Learning about nature and animals can help broaden children’s knowledge about the natural world and is a great way of helping develop their early childhood education. Here are some practical ways in which you can help your child learn about nature and animals.
Learning About Birds
Garden birds can be a great source of inspiration and learning for children. You can feed them, watch them building nests, listen to birdsong, see them flying outside and spot the different types of birds. If you have a garden or balcony, you can put bird seed or nuts out for the birds and watch them feeding, but even without a garden of your own, you can still see birds when you’re out and about.
Although young children might be aware of birds from books or games, it’s good to help them get to know more about different birds and their characteristics. To help with learning about birds you could draw up a simple chart or graph so together you can record details of the different birds you see. If you can’t get up close to them, binoculars can help get a closer look.
If your child enjoys drawing, then drawing the different types of birds can be fun and you can put the pictures up at home, on a notice board or on the walls, to remind them of the different birds they’ve seen.
Learning About Farm Animals
Lots of children’s books and television programmes feature farm animals and most young children learn the basic different types of animals found on a farm, such as cows, sheep, chickens and pigs. But all too often, especially if you don’t live in the countryside, young children don’t come into actual contact with farm animals.
This is where farm visits come into their own. Visiting a farm, whether a specialised city farm or a farm in the country, is a great way of broadening your child’s knowledge of different animals and of seeing nature in action. There are many farms throughout the UK that open to the public, especially during key times of the year, such as in the spring during the lambing season, and they welcome visits from families with children.
You can typically get to see the animals in the natural environment, watch cows being milked, see chickens and chicks, and sometimes even get to touch or hold animals up close.
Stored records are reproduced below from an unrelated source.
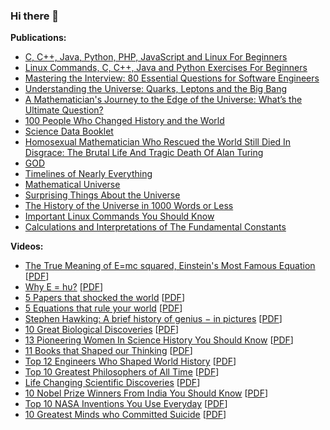 ### Hi there 👋

<!--
**manjunath5496/manjunath5496** is a ✨ _special_ ✨ repository because its `README.md` (this file) appears on your GitHub profile.

Here are some ideas to get you started:

- 🔭 I’m currently working on ...
- 🌱 I’m currently learning ...
- 👯 I’m looking to collaborate on ...
- 🤔 I’m looking for help with ...
- 💬 Ask me about ...
- 📫 How to reach me: ...
- 😄 Pronouns: ...
- ⚡ Fun fact: ...
-->


<p><strong>Publications:</strong></p>

<ul>
<li class="AHFaub"><a title="C, C++, Java, Python, PHP, JavaScript and Linux For Beginners" href="https://play.google.com/store/books/details/Manjunath_R_C_C_Java_Python_PHP_JavaScript_and_Lin?id=xnTcDwAAQBAJ&amp;hl=en_US">C, C++, Java, Python, PHP, JavaScript and Linux For Beginners</a></li>
<li class="AHFaub"><a title="Linux Commands, C, C++, Java and Python Exercises For Beginners" href="https://play.google.com/store/books/details/Manjunath_R_Linux_Commands_C_C_Java_and_Python_Exe?id=FVDZDwAAQBAJ&amp;hl=en_US">Linux Commands, C, C++, Java and Python Exercises For Beginners</a></li>
 <li class="AHFaub"><a title="Mastering the Interview: 80 Essential Questions for Software Engineers" href="https://play.google.com/store/books/details/Manjunath_R_Mastering_the_Interview_80_Essential_Q?id=t5G_EAAAQBAJ&hl=en_IN&gl=US">Mastering the Interview: 80 Essential Questions for Software Engineers</a></li>
 
<li class="AHFaub"><a title="Understanding the Universe: Quarks, Leptons and the Big Bang" href="https://play.google.com/store/books/details/Manjunath_R_Understanding_the_Universe?id=uyXXDwAAQBAJ&amp;hl=en_US">Understanding the Universe: Quarks, Leptons and the Big Bang</a></li>
<li class="AHFaub"><a title="A Mathematician's Journey to the Edge of the Universe: What&rsquo;s the Ultimate Question?" href="https://play.google.com/store/books/details/Manjunath_R_A_Mathematician_s_Journey_to_the_Edge?id=RsPRDwAAQBAJ&amp;hl=en_US">A Mathematician's Journey to the Edge of the Universe: What&rsquo;s the Ultimate Question?</a></li>
<li class="AHFaub"><a title="100 People Who Changed History and the World" href="https://play.google.com/store/books/details/Manjunath_R_100_People_Who_Changed_History_and_the?id=cfsPEAAAQBAJ&amp;hl=en_US">100 People Who Changed History and the World</a></li>
<li class="AHFaub"><a title="Science Data Booklet" href="https://play.google.com/store/books/details/Manjunath_R_Science_Data_Booklet?id=ZG3wDwAAQBAJ&amp;hl=en_US">Science Data Booklet</a></li>
<li class="AHFaub"><a title="Homosexual Mathematician Who Rescued the World Still Died In Disgrace: The Brutal Life And Tragic Death Of Alan Turing" href="https://play.google.com/store/books/details/Manjunath_R_Homosexual_Mathematician_Who_Rescued_t?id=O3XTDwAAQBAJ&amp;hl=en_US">Homosexual Mathematician Who Rescued the World Still Died In Disgrace: The Brutal Life And Tragic Death Of Alan Turing</a></li>
<li class="AHFaub"><a title="GOD" href="https://play.google.com/store/books/details/Manjunath_R_GOD?id=ldzyDwAAQBAJ&amp;hl=en_US">GOD</a></li>
<li class="AHFaub"><a title="Timelines of Nearly Everything" href="https://play.google.com/store/books/details/Manjunath_R_Timelines_of_Nearly_Everything?id=17I2EAAAQBAJ&amp;hl=en_US">Timelines of Nearly Everything</a></li>
<li class="AHFaub"><a title="Mathematical Universe" href="https://play.google.com/store/books/details/Manjunath_R_Mathematical_Universe?id=WGk8EAAAQBAJ&amp;hl=en_US">Mathematical Universe</a></li>
 <li class="AHFaub"><a title="Surprising Things About the Universe" href="https://play.google.com/store/books/details/Manjunath_R_Surprising_Things_About_the_Universe?id=Lt4_EAAAQBAJ&hl=en_US">Surprising Things About the Universe</a></li> 
 
  <li class="AHFaub"><a title="The History of the Universe in 1000 Words or Less" href="https://play.google.com/store/books/details/Manjunath_R_The_History_of_the_Universe_in_1000_Wo?id=3tVCEAAAQBAJ&hl=en_US"> The History of the Universe in 1000 Words or Less</a></li> 
 
   <li class="AHFaub"><a title="	
Important Linux Commands You Should Know" href="https://play.google.com/store/books/details/Manjunath_R_Important_Linux_Commands_You_Should_Kn?id=MWNMEAAAQBAJ&hl=en_IN&gl=US"> 	
Important Linux Commands You Should Know</a></li>
  <li class="AHFaub"><a title="	
Calculations and Interpretations of The Fundamental Constants" href="https://play.google.com/store/books/details?id=w7pgEAAAQBAJ"> 	
Calculations and Interpretations of The Fundamental Constants</a></li>
</ul>

<p><strong>Videos:</strong></p>

<ul>
<li class="AHFaub"><a title="E = mc squared stated clearly" href="https://www.youtube.com/watch?v=ZDgNqb3_ajc">The True Meaning of E=mc squared, Einstein's Most Famous Equation</a> [<a title="The True Meaning of E=mc squared, Einstein's Most Famous Equation" href="https://github.com/manjunath5496/manjunath5496/blob/main/2.pdf">PDF</a>] </li>
 <li class="AHFaub"><a title="Why E = hυ?" href="https://www.youtube.com/watch?v=5FW3RcLtdaI">Why E = hυ?</a> [<a title="Why E = hυ?" href="https://github.com/manjunath5496/manjunath5496/blob/main/1.pdf">PDF</a>]</li>
  <li class="AHFaub"><a title="5 Papers that shocked the world" href="https://www.youtube.com/watch?v=9ejCcy_xOsY">5 Papers that shocked the world</a> [<a title="5 Papers that shocked the world" href="https://github.com/manjunath5496/manjunath5496/blob/main/3.pdf">PDF</a>]</li>
 
   <li class="AHFaub"><a title="5 Equations that rule your world" href="https://www.youtube.com/watch?v=3YAd2pe6eGE">5 Equations that rule your world</a> [<a title="5 Equations that rule your world" href="https://github.com/manjunath5496/manjunath5496/blob/main/4.pdf">PDF</a>]</li>
 
<li class="AHFaub"><a title="Stephen Hawking: A brief history of genius − in pictures" href="https://www.youtube.com/watch?v=KW2IM-m9pNA">Stephen Hawking: A brief history of genius − in pictures</a> [<a title="Stephen Hawking: A brief history of genius − in pictures" href="https://github.com/manjunath5496/manjunath5496/blob/main/5.pdf">PDF</a>]</li>
 
 <li class="AHFaub"><a title="10 Great Biological Discoveries" href="https://www.youtube.com/watch?v=4CmS_LAUCWk">10 Great Biological Discoveries</a> [<a title="10 Great Biological Discoveries" href="https://github.com/manjunath5496/manjunath5496/blob/main/6.pdf">PDF</a>]</li>
 
 <li class="AHFaub"><a title="13 Pioneering Women In Science History You Should Know" href="https://www.youtube.com/watch?v=Cyw9Lp76iUo">13 Pioneering Women In Science History You Should Know</a> [<a title="13 Pioneering Women In Science History You Should Know" href="https://github.com/manjunath5496/manjunath5496/blob/main/7.pdf">PDF</a>]</li>
 
  <li class="AHFaub"><a title="11 Books that Shaped our Thinking" href="https://www.youtube.com/watch?v=a10x49-tRjs">11 Books that Shaped our Thinking</a> [<a title="11 Books that Shaped our Thinking" href="https://github.com/manjunath5496/manjunath5496/blob/main/8.pdf">PDF</a>]</li>
 
   <li class="AHFaub"><a title="Top 12 Engineers Who Shaped World History" href="https://www.youtube.com/watch?v=DmA5dbb881Q">Top 12 Engineers Who Shaped World History</a> [<a title="Top 12 Engineers Who Shaped World History" href="https://github.com/manjunath5496/manjunath5496/blob/main/9.pdf">PDF</a>]</li>
    <li class="AHFaub"><a title="Top 10 Greatest Philosophers of All Time" href="https://www.youtube.com/watch?v=S4KPOSu9GDs">Top 10 Greatest Philosophers of All Time</a> [<a title="Top 10 Greatest Philosophers of All Time" href="https://github.com/manjunath5496/manjunath5496/blob/main/10.pdf">PDF</a>]</li>
  <li class="AHFaub"><a title="Life Changing Scientific Discoveries" href="https://www.youtube.com/watch?v=VlmTpgQGtfs">Life Changing Scientific Discoveries</a> [<a title="Life Changing Scientific Discoveries" href="https://github.com/manjunath5496/manjunath5496/blob/main/10.pdf">PDF</a>]</li>
 
  <li class="AHFaub"><a title="10 Nobel Prize Winners From India You Should Know" href="https://www.youtube.com/watch?v=EfrSEYAeT5Y">10 Nobel Prize Winners From India You Should Know</a> [<a title="10 Nobel Prize Winners From India You Should Know" href="https://github.com/manjunath5496/manjunath5496/blob/main/11.pdf">PDF</a>]</li>
 
 <li class="AHFaub"><a title="Top 10 NASA Inventions You Use Everyday" href="https://www.youtube.com/watch?v=mlPOqYvlrkM">Top 10 NASA Inventions You Use Everyday</a> [<a title="Top 10 NASA Inventions You Use Everyday" href="https://github.com/manjunath5496/manjunath5496/blob/main/12.pdf">PDF</a>]</li>
 
  
 <li class="AHFaub"><a title="10 Greatest Minds who Committed Suicide" href="https://www.youtube.com/watch?v=athQOocQXuU">10 Greatest Minds who Committed Suicide</a> [<a title="10 Greatest Minds who Committed Suicide" href="https://github.com/manjunath5496/manjunath5496/blob/main/13.pdf">PDF</a>]</li>
 
 
 </ul>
Seeing nature and animals first hand helps accentuate the learning experience – children will remember more about something if they’ve had a good personal experience of it that they can link to in their memory.
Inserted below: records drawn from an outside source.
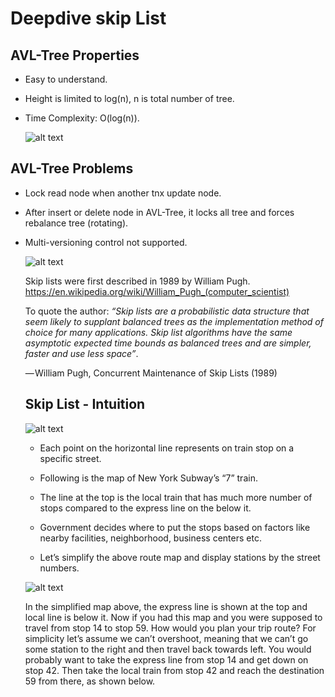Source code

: # Deepdive skip List
## AVL-Tree Properties
- Easy to understand.
- Height is limited to log(n), n is total number of tree.
- Time Complexity: O(log(n)).

    ![alt text](asset/image.png)

## AVL-Tree Problems

 - Lock read node when another tnx update node.
 - After insert or delete node in AVL-Tree, it locks all tree and forces rebalance tree (rotating). 
 - Multi-versioning control not supported.

    ![alt text](asset/image.png)


    Skip lists were first described in 1989 by William Pugh.
    https://en.wikipedia.org/wiki/William_Pugh_(computer_scientist)

    To quote the author:
    <em>“Skip lists are a probabilistic data structure that seem likely to supplant balanced trees as the implementation method of choice for many applications. Skip list algorithms have the same asymptotic expected time bounds as balanced trees and are simpler, faster and use less space”</em>.

    — William Pugh, Concurrent Maintenance of Skip Lists (1989)


    ## Skip List - Intuition

    ![alt text](asset/image_1.png)

    - Each point on the horizontal line represents on train stop on a specific street.
    - Following is the map of New York Subway’s “7” train.
    
    - The line at the top is the local train that has much more number of stops compared to the express line on the below it.
    
    - Government decides where to put the stops based on factors like nearby facilities, neighborhood, business centers etc.
     
     - Let’s simplify the above route map and display stations by the street numbers.

    ![alt text](asset/image_2.png)

    In the simplified map above, the express line is shown at the top and local line is below it. Now if you had this map and you were supposed to travel from stop 14 to stop 59. How would you plan your trip route? For simplicity let’s assume we can’t overshoot, meaning that we can’t go some station to the right and then travel back towards left. You would probably want to take the express line from stop 14 and get down on stop 42. Then take the local train from stop 42 and reach the destination 59 from there, as shown below.
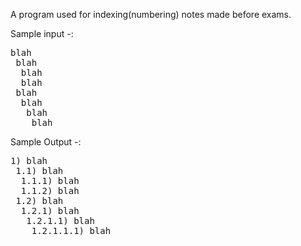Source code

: A program used for indexing(numbering) notes made before exams.

Sample input -:

<pre>
blah
 blah
  blah
  blah
 blah
  blah
   blah
    blah
</pre>


Sample Output -:

<pre>
1) blah
 1.1) blah
  1.1.1) blah
  1.1.2) blah
 1.2) blah
  1.2.1) blah
   1.2.1.1) blah
    1.2.1.1.1) blah
</pre>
As well as farm animals, the same ideas can be applied to zoo animals.
Learning About Nature
Getting out and about and exploring nature is a good way of spending quality time with your child, but it can significantly enhance their learning too.
If you’re going out for a walk, try and pick an area where there are trees, bushes, flowers or other forms of natural beauty (although you can be in a park or in a wood, in the country or in the city, and still gain benefits). Make the walk more fun by incorporating games into your day – for example, looking for different types of leaves, spotting different flowers, looking for signs of animals or picking up feathers.
The learning experience can continue back at home, where you could put together a nature journal together, writing or drawing about what you did and saw or sticking in the different leaves or feathers. Together you could examine the leaves you found and try and identify the different trees they came from, or you could explore what types of animals typically live in that environment.
Nature is all around us and it’s good to keep it in mind when you’re planning activities with children. Young children are so keen on learning and there are learning experiences involved in almost every thing they do, so make use of the opportunities and help build your child’s early learning experience.